Within the records below, reproduce without change the lines from the line that has "localized modes and" through the line that has "These observations raise", and only those.

☆ ☆ ☆

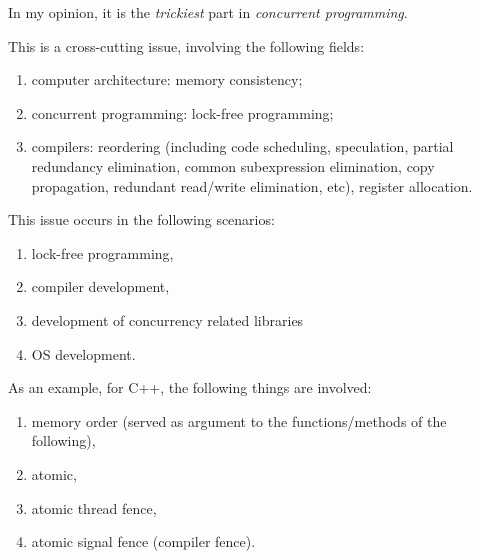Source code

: \documentclass{article}
\begin{document}
In my opinion, it is the \emph{trickiest} part in \emph{concurrent programming}.

This is a cross-cutting issue, involving the following fields:
\begin{enumerate}
    \item computer architecture: memory consistency;
    \item concurrent programming: lock-free programming;
    \item compilers: reordering (including code scheduling, speculation, partial redundancy elimination, common subexpression elimination, copy propagation, redundant read/write elimination, etc), register allocation.
\end{enumerate}
This issue occurs in the following scenarios:
\begin{enumerate}
    \item lock-free programming,
    \item compiler development,
    \item development of concurrency
    related libraries
    \item OS development.
\end{enumerate}

As an example, for C++, the following things are involved:
\begin{enumerate}
    \item memory order (served as argument to the functions/methods of the following),
    \item atomic,
    \item atomic thread fence,
    \item atomic signal fence (compiler fence).
\end{enumerate}
\end{document}
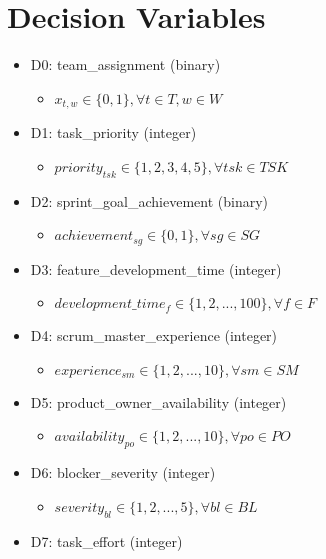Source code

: \documentclass{article}
\begin{document}
\section{Decision Variables}
\begin{itemize}
    \item D0: team\_assignment (binary)
        \begin{itemize}
            \item $x_{t,w} \in \{0,1\}, \forall t \in T, w \in W$
        \end{itemize}
    \item D1: task\_priority (integer)
        \begin{itemize}
            \item $priority_{tsk} \in \{1,2,3,4,5\}, \forall tsk \in TSK$
        \end{itemize}
    \item D2: sprint\_goal\_achievement (binary)
        \begin{itemize}
            \item $achievement_{sg} \in \{0,1\}, \forall sg \in SG$
        \end{itemize}
    \item D3: feature\_development\_time (integer)
        \begin{itemize}
            \item $development\_time_f \in \{1,2,...,100\}, \forall f \in F$
        \end{itemize}
    \item D4: scrum\_master\_experience (integer)
        \begin{itemize}
            \item $experience_{sm} \in \{1,2,...,10\}, \forall sm \in SM$
        \end{itemize}
    \item D5: product\_owner\_availability (integer)
        \begin{itemize}
            \item $availability_{po} \in \{1,2,...,10\}, \forall po \in PO$
        \end{itemize}
    \item D6: blocker\_severity (integer)
        \begin{itemize}
            \item $severity_{bl} \in \{1,2,...,5\}, \forall bl \in BL$
        \end{itemize}
    \item D7: task\_effort (integer)
        \begin{itemize}

\end{itemize}
\end{itemize}
\end{document}
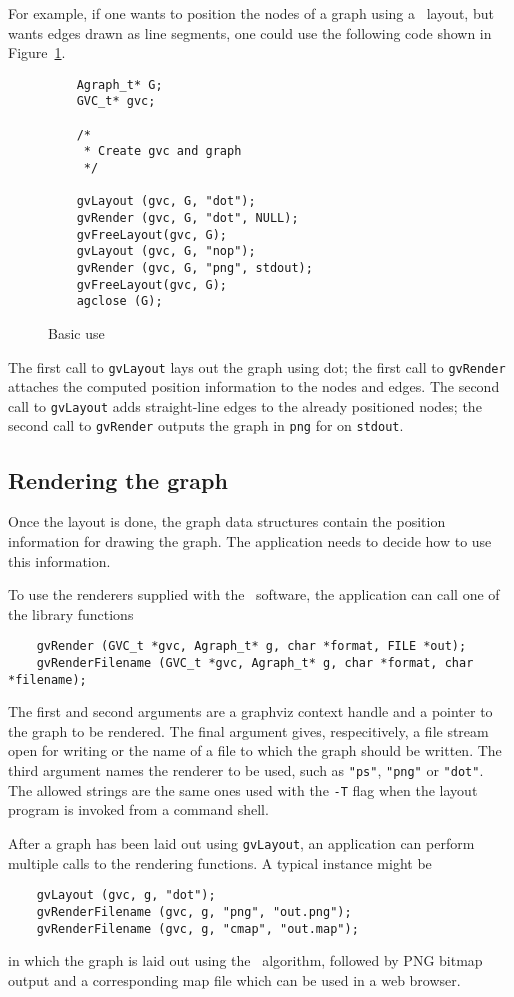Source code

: For example, if one wants to position the nodes of a graph using
a \dot\ layout, but wants edges drawn as line segments, one could
use the following code shown in Figure~\ref{fig:nop}.
\begin{figure}[hbt]
\begin{verbatim}
    Agraph_t* G;
    GVC_t* gvc;

    /* 
     * Create gvc and graph 
     */

    gvLayout (gvc, G, "dot");
    gvRender (gvc, G, "dot", NULL);
    gvFreeLayout(gvc, G);
    gvLayout (gvc, G, "nop");
    gvRender (gvc, G, "png", stdout);
    gvFreeLayout(gvc, G);
    agclose (G);
\end{verbatim}
\caption{Basic use}
\label{fig:nop}
\end{figure}
The first call to {\tt gvLayout} lays out the graph using dot;
the first call to {\tt gvRender} attaches the computed position
information to the nodes and edges. 
The second call to {\tt gvLayout} adds straight-line edges to the
already positioned nodes; the second call to {\tt gvRender} outputs
the graph in {\tt png} for on {\tt stdout}.

\subsection{Rendering the graph}
\label{sec:layout_info}
Once the layout is done, the graph data structures contain
the position information for drawing the graph. 
The application needs to decide how to use this information.

To use the renderers supplied with the \gviz\ software, the application
can call one of the library functions 
\begin{verbatim}
    gvRender (GVC_t *gvc, Agraph_t* g, char *format, FILE *out);
    gvRenderFilename (GVC_t *gvc, Agraph_t* g, char *format, char *filename);
\end{verbatim}
The first and second arguments are a graphviz context handle and a pointer
to the graph to be rendered. The final argument gives, respecitively,
a file stream open for writing or the name of a file to which the
graph should be written. The third argument names the renderer to
be used, such as {\tt "ps"}, {\tt "png"} or {\tt "dot"}.
The allowed strings are the same ones used with the {\tt -T} flag
when the layout program is invoked from a command shell.

After a graph has been laid out using {\tt gvLayout}, an application
can perform multiple calls to the rendering functions. A typical instance
might be  
\begin{verbatim}
    gvLayout (gvc, g, "dot");
    gvRenderFilename (gvc, g, "png", "out.png");
    gvRenderFilename (gvc, g, "cmap", "out.map");
\end{verbatim}
in which the graph is laid out using the \dot\ algorithm, followed by
PNG bitmap output and a corresponding map file which can be used in a web
browser.


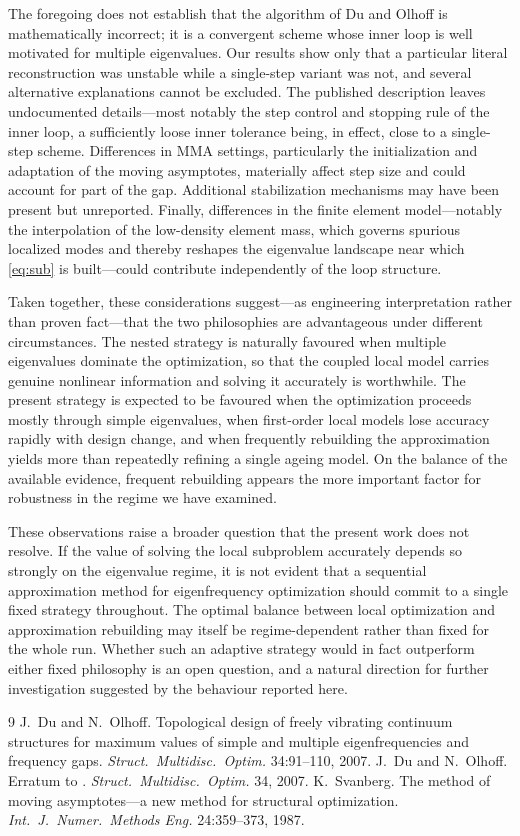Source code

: \documentclass[11pt]{article}
\begin{document}
The foregoing does not establish that the algorithm of Du and Olhoff is
mathematically incorrect; it is a convergent scheme whose inner loop is
well motivated for multiple eigenvalues. Our results show only that a
particular literal reconstruction was unstable while a single-step variant
was not, and several alternative explanations cannot be excluded. The
published description leaves undocumented details---most notably the step
control and stopping rule of the inner loop, a sufficiently loose inner
tolerance being, in effect, close to a single-step scheme. Differences in
MMA settings, particularly the initialization and adaptation of the moving
asymptotes, materially affect step size and could account for part of the
gap. Additional stabilization mechanisms may have been present but
unreported. Finally, differences in the finite element model---notably the
interpolation of the low-density element mass, which governs spurious
localized modes and thereby reshapes the eigenvalue landscape near which
\eqref{eq:sub} is built---could contribute independently of the loop
structure.

Taken together, these considerations suggest---as engineering
interpretation rather than proven fact---that the two philosophies are
advantageous under different circumstances. The nested strategy is naturally
favoured when multiple eigenvalues dominate the optimization, so that the
coupled local model carries genuine nonlinear information and solving it
accurately is worthwhile. The present strategy is expected to be favoured
when the optimization proceeds mostly through simple eigenvalues, when
first-order local models lose accuracy rapidly with design change, and when
frequently rebuilding the approximation yields more than repeatedly refining
a single ageing model. On the balance of the available evidence, frequent
rebuilding appears the more important factor for robustness in the regime we
have examined.

These observations raise a broader question that the present work does not
resolve. If the value of solving the local subproblem accurately depends so
strongly on the eigenvalue regime, it is not evident that a sequential
approximation method for eigenfrequency optimization should commit to a
single fixed strategy throughout. The optimal balance between local
optimization and approximation rebuilding may itself be regime-dependent
rather than fixed for the whole run. Whether such an adaptive strategy would
in fact outperform either fixed philosophy is an open question, and a natural
direction for further investigation suggested by the behaviour reported here.

\begin{thebibliography}{9}
 J.~Du and N.~Olhoff.
Topological design of freely vibrating continuum structures for maximum
values of simple and multiple eigenfrequencies and frequency gaps.
\emph{Struct.\ Multidisc.\ Optim.} 34:91--110, 2007.
 J.~Du and N.~Olhoff. Erratum to
\cite{DuOlhoff2007}. \emph{Struct.\ Multidisc.\ Optim.} 34, 2007.
 K.~Svanberg. The method of moving asymptotes---a
new method for structural optimization.
\emph{Int.\ J.\ Numer.\ Methods Eng.} 24:359--373, 1987.
\end{thebibliography}
\end{document}
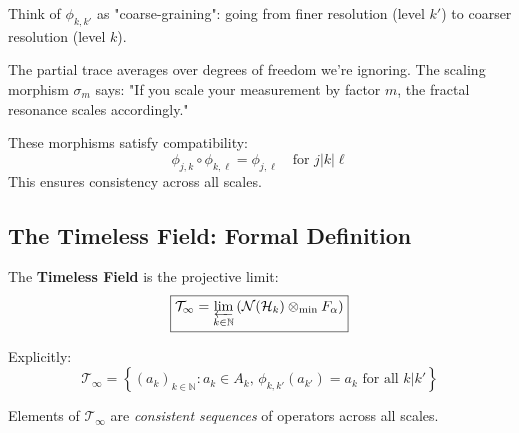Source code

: \begin{intuitive}
Think of $\phi_{k,k'}$ as "coarse-graining": going from finer resolution (level $k'$) to coarser resolution (level $k$).

The partial trace averages over degrees of freedom we're ignoring. The scaling morphism $\sigma_m$ says: "If you scale your measurement by factor $m$, the fractal resonance scales accordingly."

These morphisms satisfy compatibility:
\begin{equation}
\phi_{j,k} \circ \phi_{k,\ell} = \phi_{j,\ell} \quad \text{for } j|k|\ell
\end{equation}
This ensures consistency across all scales.
\end{intuitive}

\subsection{The Timeless Field: Formal Definition}

\begin{defn}\label{def:timeless-field}
The \textbf{Timeless Field} is the projective limit:
\begin{equation}
\boxed{\mathcal{T}_\infty = \varprojlim_{k \in \mathbb{N}} \left(\mathcal{N}(\mathcal{H}_k) \otimes_{\min} F_\alpha\right)}
\end{equation}

Explicitly:
\begin{equation}
\mathcal{T}_\infty = \left\{(a_k)_{k \in \mathbb{N}} : a_k \in A_k, \, \phi_{k,k'}(a_{k'}) = a_k \text{ for all } k|k'\right\}
\end{equation}

Elements of $\mathcal{T}_\infty$ are \textit{consistent sequences} of operators across all scales.
\end{defn}


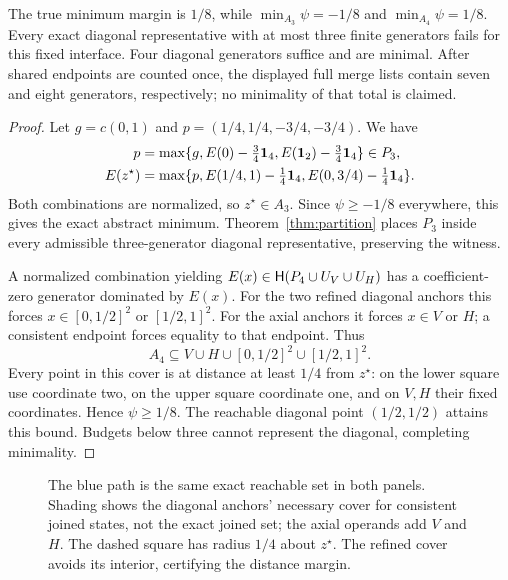 \begin{proposition}\label{prop:nonlinear-recovery}
The true minimum margin is $1/8$, while $\min_{A_3}\psi=-1/8$ and $\min_{A_4}\psi=1/8$. Every exact diagonal representative with at most three finite generators fails for this fixed interface. Four diagonal generators suffice and are minimal. After shared endpoints are counted once, the displayed full merge lists contain seven and eight generators, respectively; no minimality of that total is claimed.
\end{proposition}
\begin{proof}
Let $g=c(0,1)$ and $p=(1/4,1/4,-3/4,-3/4)$. We have
\begin{align*}
p&=\max\{g,E(0)-\tfrac34\one_4,E(\one_2)-\tfrac34\one_4\}\in P_3,\\
E(z^\star)&=\max\{p,E(1/4,1)-\tfrac14\one_4,E(0,3/4)-\tfrac14\one_4\}.
\end{align*}
Both combinations are normalized, so $z^\star\in A_3$. Since $\psi\ge-1/8$ everywhere, this gives the exact abstract minimum. Theorem~\ref{thm:partition} places $P_3$ inside every admissible three-generator diagonal representative, preserving the witness.

A normalized combination yielding $E(x)\in\Hu(P_4\cup U_V\cup U_H)$ has a coefficient-zero generator dominated by $E(x)$. For the two refined diagonal anchors this forces $x\in[0,1/2]^2$ or $[1/2,1]^2$. For the axial anchors it forces $x\in V$ or $H$; a consistent endpoint forces equality to that endpoint. Thus
\[
A_4\subseteq V\cup H\cup[0,1/2]^2\cup[1/2,1]^2.
\]
Every point in this cover is at distance at least $1/4$ from $z^\star$: on the lower square use coordinate two, on the upper square coordinate one, and on $V,H$ their fixed coordinates. Hence $\psi\ge1/8$. The reachable diagonal point $(1/2,1/2)$ attains this bound. Budgets below three cannot represent the diagonal, completing minimality.
\end{proof}

\begin{figure}[t]
\centering

\caption{The blue path is the same exact reachable set in both panels. Shading shows the diagonal anchors' necessary cover for consistent joined states, not the exact joined set; the axial operands add $V$ and $H$. The dashed square has radius $1/4$ about $z^\star$. The refined cover avoids its interior, certifying the distance margin.}\label{fig:recovery}
\end{figure}

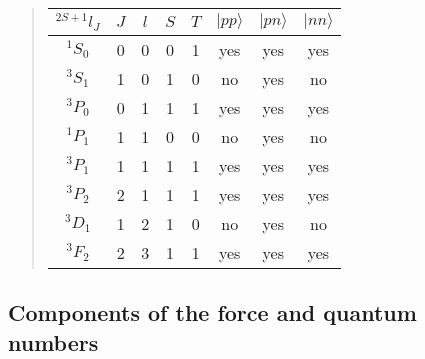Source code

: \documentclass[%
twoside,                 %
final,                   %
10pt]{article}
\begin{document}
\begin{quote}
\begin{tabular}{cccccccc}
\hline
\multicolumn{1}{c}{ $^{2S+1}l_J$ } & \multicolumn{1}{c}{ $J$ } & \multicolumn{1}{c}{ $l$ } & \multicolumn{1}{c}{ $S$ } & \multicolumn{1}{c}{ $T$ } & \multicolumn{1}{c}{ $\vert pp\rangle$ } & \multicolumn{1}{c}{ $\vert pn\rangle$ } & \multicolumn{1}{c}{ $\vert nn\rangle$ } \\
\hline
$^{1}S_0$    & 0   & 0   & 0   & 1   & yes               & yes               & yes               \\
$^{3}S_1$    & 1   & 0   & 1   & 0   & no                & yes               & no                \\
$^{3}P_0$    & 0   & 1   & 1   & 1   & yes               & yes               & yes               \\
$^{1}P_1$    & 1   & 1   & 0   & 0   & no                & yes               & no                \\
$^{3}P_1$    & 1   & 1   & 1   & 1   & yes               & yes               & yes               \\
$^{3}P_2$    & 2   & 1   & 1   & 1   & yes               & yes               & yes               \\
$^{3}D_1$    & 1   & 2   & 1   & 0   & no                & yes               & no                \\
$^{3}F_2$    & 2   & 3   & 1   & 1   & yes               & yes               & yes               \\
\hline
\end{tabular}
\end{quote}

\noindent





\subsection*{Components of the force and quantum numbers}

\end{document}
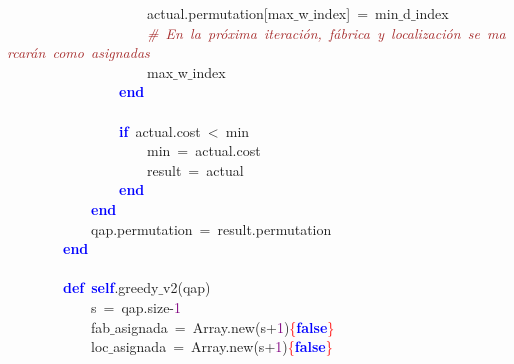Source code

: \mbox{}\ \ \ \ \ \ \ \ \ \ \ \ \ \ \ \ \ \ \ \ actual\textcolor{BrickRed}{.}permutation\textcolor{BrickRed}{[}max$\_$w$\_$index\textcolor{BrickRed}{]}\ \textcolor{BrickRed}{=}\ min$\_$d$\_$index \\
\mbox{}\ \ \ \ \ \ \ \ \ \ \ \ \ \ \ \ \ \ \ \ \textit{\textcolor{Brown}{\#\ En\ la\ próxima\ iteración,\ fábrica\ y\ localización\ se\ marcarán\ como\ asignadas}} \\
\mbox{}\ \ \ \ \ \ \ \ \ \ \ \ \ \ \ \ \ \ \ \ max$\_$w$\_$index \\
\mbox{}\ \ \ \ \ \ \ \ \ \ \ \ \ \ \ \ \textbf{\textcolor{Blue}{end}} \\
\mbox{}\ \ \ \ \ \ \ \ \ \ \ \ \ \ \ \  \\
\mbox{}\ \ \ \ \ \ \ \ \ \ \ \ \ \ \ \ \textbf{\textcolor{Blue}{if}}\ actual\textcolor{BrickRed}{.}cost\ \textcolor{BrickRed}{\textless{}}\ min \\
\mbox{}\ \ \ \ \ \ \ \ \ \ \ \ \ \ \ \ \ \ \ \ min\ \textcolor{BrickRed}{=}\ actual\textcolor{BrickRed}{.}cost \\
\mbox{}\ \ \ \ \ \ \ \ \ \ \ \ \ \ \ \ \ \ \ \ result\ \textcolor{BrickRed}{=}\ actual \\
\mbox{}\ \ \ \ \ \ \ \ \ \ \ \ \ \ \ \ \textbf{\textcolor{Blue}{end}} \\
\mbox{}\ \ \ \ \ \ \ \ \ \ \ \ \textbf{\textcolor{Blue}{end}} \\
\mbox{}\ \ \ \ \ \ \ \ \ \ \ \ qap\textcolor{BrickRed}{.}permutation\ \textcolor{BrickRed}{=}\ result\textcolor{BrickRed}{.}permutation \\
\mbox{}\ \ \ \ \ \ \ \ \textbf{\textcolor{Blue}{end}} \\
\mbox{}\ \ \ \ \ \ \ \  \\
\mbox{}\ \ \ \ \ \ \ \ \textbf{\textcolor{Blue}{def}}\ \textbf{\textcolor{Blue}{self}}\textcolor{BrickRed}{.}greedy$\_$v2\textcolor{BrickRed}{(}qap\textcolor{BrickRed}{)} \\
\mbox{}\ \ \ \ \ \ \ \ \ \ \ \ s\ \textcolor{BrickRed}{=}\ qap\textcolor{BrickRed}{.}size\textcolor{BrickRed}{-}\textcolor{Purple}{1} \\
\mbox{}\ \ \ \ \ \ \ \ \ \ \ \ fab$\_$asignada\ \textcolor{BrickRed}{=}\ Array\textcolor{BrickRed}{.}new\textcolor{BrickRed}{(}s\textcolor{BrickRed}{+}\textcolor{Purple}{1}\textcolor{BrickRed}{)}\textcolor{Red}{\{}\textbf{\textcolor{Blue}{false}}\textcolor{Red}{\}} \\
\mbox{}\ \ \ \ \ \ \ \ \ \ \ \ loc$\_$asignada\ \textcolor{BrickRed}{=}\ Array\textcolor{BrickRed}{.}new\textcolor{BrickRed}{(}s\textcolor{BrickRed}{+}\textcolor{Purple}{1}\textcolor{BrickRed}{)}\textcolor{Red}{\{}\textbf{\textcolor{Blue}{false}}\textcolor{Red}{\}} \\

☆ ☆ ☆

Exercise response →
localized modes and thereby reshapes the eigenvalue landscape near which
\eqref{eq:sub} is built---could contribute independently of the loop
structure.

Taken together, these considerations suggest---as engineering
interpretation rather than proven fact---that the two philosophies are
advantageous under different circumstances. The nested strategy is naturally
favoured when multiple eigenvalues dominate the optimization, so that the
coupled local model carries genuine nonlinear information and solving it
accurately is worthwhile. The present strategy is expected to be favoured
when the optimization proceeds mostly through simple eigenvalues, when
first-order local models lose accuracy rapidly with design change, and when
frequently rebuilding the approximation yields more than repeatedly refining
a single ageing model. On the balance of the available evidence, frequent
rebuilding appears the more important factor for robustness in the regime we
have examined.

These observations raise a broader question that the present work does not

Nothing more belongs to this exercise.